● TASK DIRECTIONS
The expected output is each line in the data below that includes the string "models".

Start of THE RECORDS

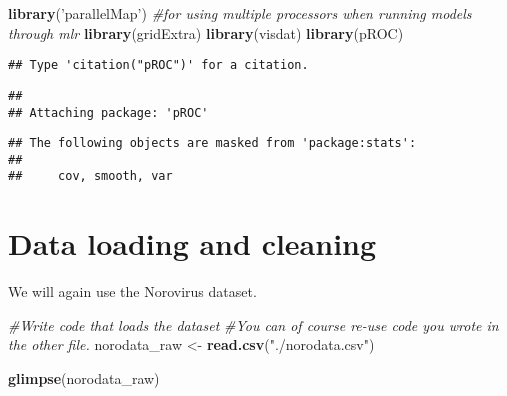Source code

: \documentclass[]{article}
\newenvironment{Shaded}{\begin{snugshade}}{\end{snugshade}}
\newcommand{\CommentTok}[1]{\textcolor[rgb]{0.56,0.35,0.01}{\textit{#1}}}
\newcommand{\KeywordTok}[1]{\textcolor[rgb]{0.13,0.29,0.53}{\textbf{#1}}}
\newcommand{\NormalTok}[1]{#1}
\newcommand{\StringTok}[1]{\textcolor[rgb]{0.31,0.60,0.02}{#1}}
\begin{document}
\begin{Shaded}
\begin{Highlighting}[]
\KeywordTok{library}\NormalTok{(}\StringTok{'parallelMap'}\NormalTok{) }\CommentTok{#for using multiple processors when running models through mlr}
\KeywordTok{library}\NormalTok{(gridExtra)}
\KeywordTok{library}\NormalTok{(visdat)}
\KeywordTok{library}\NormalTok{(pROC)}
\end{Highlighting}
\end{Shaded}

\begin{verbatim}
## Type 'citation("pROC")' for a citation.
\end{verbatim}

\begin{verbatim}
## 
## Attaching package: 'pROC'
\end{verbatim}

\begin{verbatim}
## The following objects are masked from 'package:stats':
## 
##     cov, smooth, var
\end{verbatim}

\hypertarget{data-loading-and-cleaning}{%
\section{Data loading and cleaning}\label{data-loading-and-cleaning}}

We will again use the Norovirus dataset.

\begin{Shaded}
\begin{Highlighting}[]
\CommentTok{#Write code that loads the dataset }
\CommentTok{#You can of course re-use code you wrote in the other file.}
\NormalTok{norodata_raw <-}\StringTok{ }\KeywordTok{read.csv}\NormalTok{(}\StringTok{"./norodata.csv"}\NormalTok{)}

\KeywordTok{glimpse}\NormalTok{(norodata_raw)}
\end{Highlighting}
\end{Shaded}
\end{document}
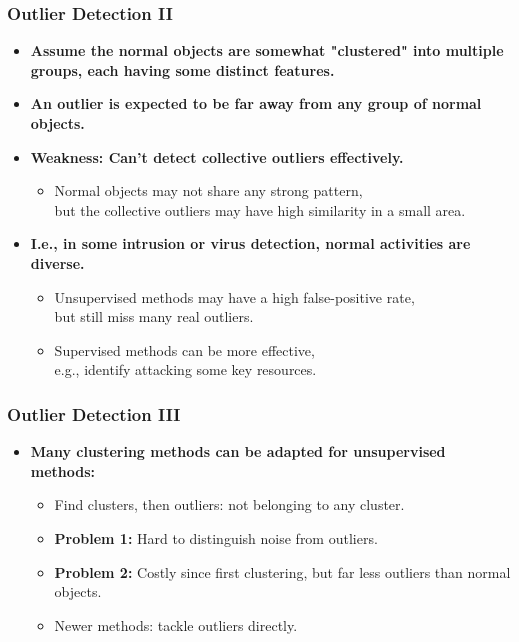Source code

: \begin{frame}
  \frametitle{Outlier Detection II}
  \begin{itemize}
  \item \textbf{Assume the {\color{airforceblue}normal objects are somewhat "clustered"} into multiple groups, each having some distinct features.}
  \item\textbf{An outlier is expected to be {\color{airforceblue}far away from any group} of normal objects.}
  \item \textbf{Weakness: Can't detect collective outliers effectively.}
    \begin{itemize}
    \item Normal objects may not share any strong pattern, \\
      but the collective outliers may have high similarity in a small area.
    \end{itemize}
  \item \textbf{I.e., in some intrusion or virus detection, normal activities are diverse.}
    \begin{itemize}
    \item Unsupervised methods may have a high false-positive rate, \\
      but still miss many real outliers.
    \item Supervised methods can be more effective, \\
      e.g., identify attacking some key resources.
    \end{itemize}
  \end{itemize}
\end{frame}


\begin{frame}
  \frametitle{Outlier Detection III}
  \begin{itemize}
  \item \textbf{Many clustering methods can be adapted for unsupervised methods:}
    \begin{itemize}
    \item Find clusters, then outliers: not belonging to any cluster.
    \item \textbf{Problem 1:} Hard to distinguish noise from outliers.
    \item \textbf{Problem 2:} Costly since first clustering, but far less outliers than normal objects.
    \item Newer methods: tackle outliers directly.
    \end{itemize}
  \end{itemize}
\end{frame}



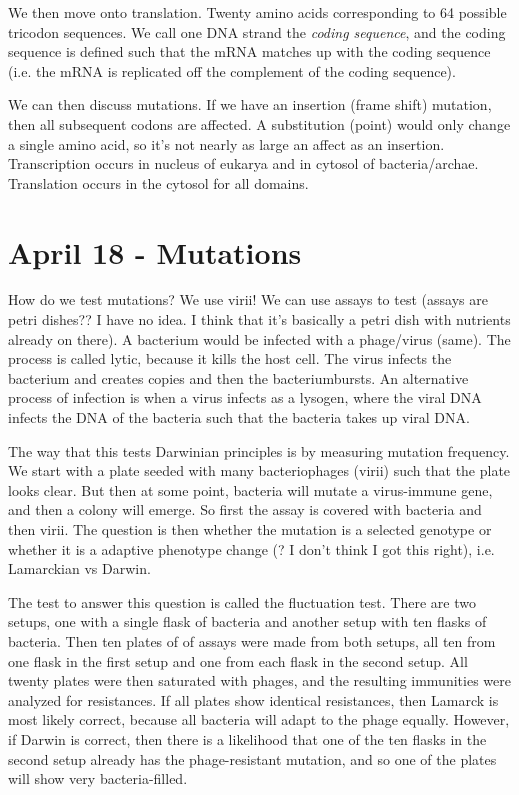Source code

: \documentclass[12pt]{article}
\begin{document}
We then move onto translation. Twenty amino acids corresponding to 64 possible tricodon sequences. We call one DNA strand the \emph{coding sequence}, and the coding sequence is defined such that the mRNA matches up with the coding sequence (i.e. the mRNA is replicated off the complement of the coding sequence). 

We can then discuss mutations. If we have an insertion (frame shift) mutation, then all subsequent codons are affected. A substitution (point) would only change a single amino acid, so it's not nearly as large an affect as an insertion. Transcription occurs in nucleus of eukarya and in cytosol of bacteria/archae. Translation occurs in the cytosol for all domains. 
\section*{April 18 - Mutations}

How do we test mutations? We use virii! We can use assays to test (assays are petri dishes?? I have no idea. I think that it's basically a petri dish with nutrients already on there). A bacterium would be infected with a phage/virus (same). The process is called lytic, because it kills the host cell. The virus infects the bacterium and creates copies and then the bacteriumbursts. An alternative process of infection is when a virus infects as a lysogen, where the viral DNA infects the DNA of the bacteria such that the bacteria takes up viral DNA.

The way that this tests Darwinian principles is by measuring mutation frequency. We start with a plate seeded with many bacteriophages (virii) such that the plate looks clear. But then at some point, bacteria will mutate a virus-immune gene, and then a colony will emerge. So first the assay is covered with bacteria and then virii. The question is then whether the mutation is a selected genotype or whether it is a adaptive phenotype change (? I don't think I got this right), i.e. Lamarckian vs Darwin. 

The test to answer this question is called the fluctuation test. There are two setups, one with a single flask of bacteria and another setup with ten flasks of bacteria. Then ten plates of of assays were made from both setups, all ten from one flask in the first setup and one from each flask in the second setup. All twenty plates were then saturated with phages, and the resulting immunities were analyzed for resistances. If all plates show identical resistances, then Lamarck is most likely correct, because all bacteria will adapt to the phage equally. However, if Darwin is correct, then there is a likelihood that one of the ten flasks in the second setup already has the phage-resistant mutation, and so one of the plates will show very bacteria-filled.
\end{document}
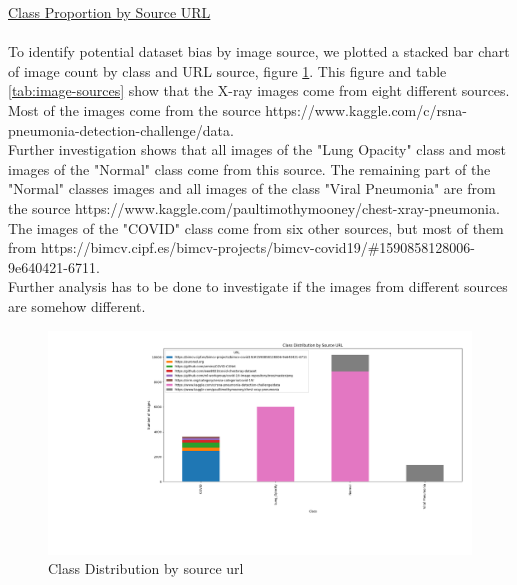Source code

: \documentclass{article}
\begin{document}
\vspace{0.3cm}
\newpage
\noindent \underline{ Class Proportion by Source URL} \\
\\
To identify potential dataset bias by image source, we plotted a stacked bar chart of image count by class and URL source, figure  \ref{fig:distr_source_url}.  This figure and table \ref{tab:image-sources} show that the X-ray images come from eight different sources. Most of the images come from the source https://www.kaggle.com/c/rsna-pneumonia-detection-challenge/data. \\
Further investigation shows that all images of the "Lung Opacity" class and most images of the "Normal" class come from this source. The remaining part of the "Normal" classes images and all images of the class "Viral Pneumonia" are from the source https://www.kaggle.com/paultimothymooney/chest-xray-pneumonia. The images of the "COVID" class come from six other sources, but most of them from https://bimcv.cipf.es/bimcv-projects/bimcv-covid19/\#1590858128006-9e640421-6711. \\
Further analysis has to be done to investigate if the images from different sources are somehow different. 


\begin{figure}[h!] %
    \raggedright
    \includegraphics[width=1.0\linewidth]{class_distrbution_by_source_url.png}
    \caption{Class Distribution by source url}
    \label{fig:distr_source_url}
\end{figure}
\end{document}
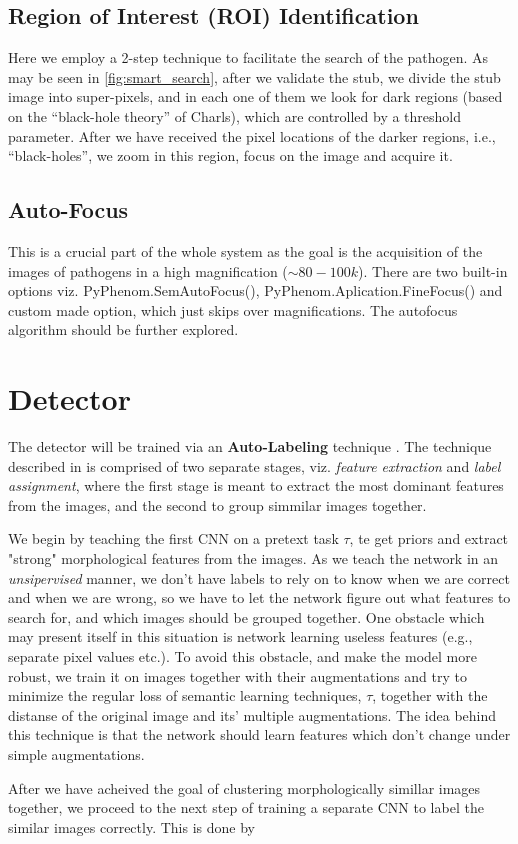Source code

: \subsection{Region of Interest (ROI) Identification}
Here we employ a 2-step technique to facilitate the search of the pathogen. As may be seen in \cref{fig:smart_search}, after we validate the stub, we divide the stub image into super-pixels, and in each one of them we look for dark regions (based on the “black-hole theory” of Charls), which are controlled by a threshold parameter. After we have received the pixel locations of the darker regions, i.e., “black-holes”, we zoom in this region, focus on the image and acquire it.

\subsection{Auto-Focus}
This is a crucial part of the whole system as the goal is the acquisition of the images of pathogens in a high magnification ($\sim80-100k$). There are two built-in options viz. PyPhenom.SemAutoFocus(), PyPhenom.Aplication.FineFocus() and custom made option, which just skips over magnifications. The autofocus algorithm should be further explored.

\section{Detector}
The detector will be trained via an \textbf{Auto-Labeling} technique \cite{van2020scan}. The technique described in \cite{van2020scan} is comprised of two separate stages, viz. \emph{feature extraction} and \emph{label assignment}, where the first stage is meant to extract the most dominant features from the images, and the second to group simmilar images together.

We begin by teaching the first CNN on a pretext task $\tau$, te get priors and extract "strong" morphological features from the images. As we teach the network in an \emph{unsipervised} manner, we don't have labels to rely on to know when we are correct and when we are wrong, so we have to let the network figure out what features to search for, and which images should be grouped together. One obstacle which may present itself in this situation is network learning useless features (e.g., separate pixel values etc.). To avoid this obstacle, and make the model more robust, we train it on images together with their augmentations and try to minimize the regular loss of semantic learning techniques, $\tau$, together with the distanse of the original image and its' multiple augmentations. The idea behind this technique is that the network should learn features which don't change under simple augmentations.

After we have acheived the goal of clustering morphologically simillar images together, we proceed to the next step of training a separate CNN to label the similar images correctly. This is done by
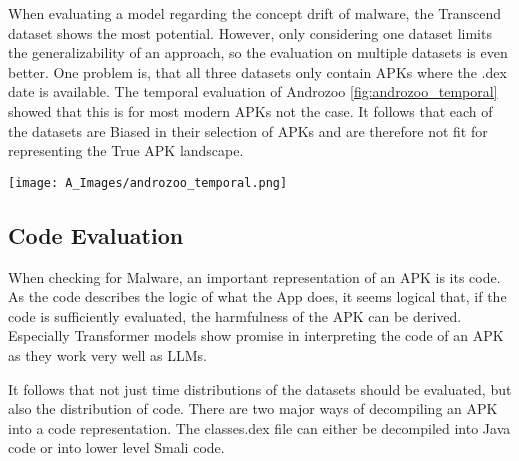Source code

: When evaluating a model regarding the concept drift of malware, 
the Transcend dataset shows the most potential.
However, only considering one dataset limits the generalizability of an approach, 
so the evaluation on multiple datasets is even better.
One problem is, that all three datasets only contain APKs where the .dex date is available.
The temporal evaluation of Androzoo \ref{fig:androzoo_temporal} showed that this is for most 
modern APKs not the case.
It follows that each of the datasets are Biased in their selection of APKs and are 
therefore not fit for representing the True APK landscape. 

\begin{figure*}[b!]
    \centering
    \begin{minipage}{1.5\textwidth}
        \centering
        \texttt{[image: A\_Images/androzoo\_temporal.png]}
        \captionsetup{width=\textwidth}
        \caption{\label{fig:androzoo_temporal}
        Temporal distribution of APKs based on three key attributes: 
        classes.dex metadata, Virustotal Scan, and Androzoo Added. 
        The red bars (classes.dex metadata) show a large spike in 1980 to 1982, 
        likely due to incorrect or missing metadata values. 
        The blue (year of first scan by virustotal on that APK) and 
        green (year this APK was added to the androzoo repository) bars 
        indicate a consistent increase in APK activity from 2010 onward, 
        peaking around 2020 to 2022, reflecting the growing adoption of Android 
        and corresponding malware collection efforts. 
        The discrepancies between attributes highlight potential issues in 
        dataset metadata accuracy and consistency.
        }
    \end{minipage}
\end{figure*}


\subsection{Code Evaluation}

When checking for Malware, an important representation of an APK is its code.
As the code describes the logic of what the App does, it seems logical that, if the 
code is sufficiently evaluated, the harmfulness of the APK can be derived.
Especially Transformer models show promise in interpreting the code of an APK as they work very well as LLMs.

It follows that not just time distributions of the datasets should be evaluated, but also the distribution of code.
There are two major ways of decompiling an APK into a code representation.
The classes.dex file can either be decompiled into Java code or into lower level Smali code.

End of THE RECORDS

● THE ANSWER
\KeywordTok{library}\NormalTok{(}\StringTok{'parallelMap'}\NormalTok{) }\CommentTok{#for using multiple processors when running models through mlr}
Especially Transformer models show promise in interpreting the code of an APK as they work very well as LLMs.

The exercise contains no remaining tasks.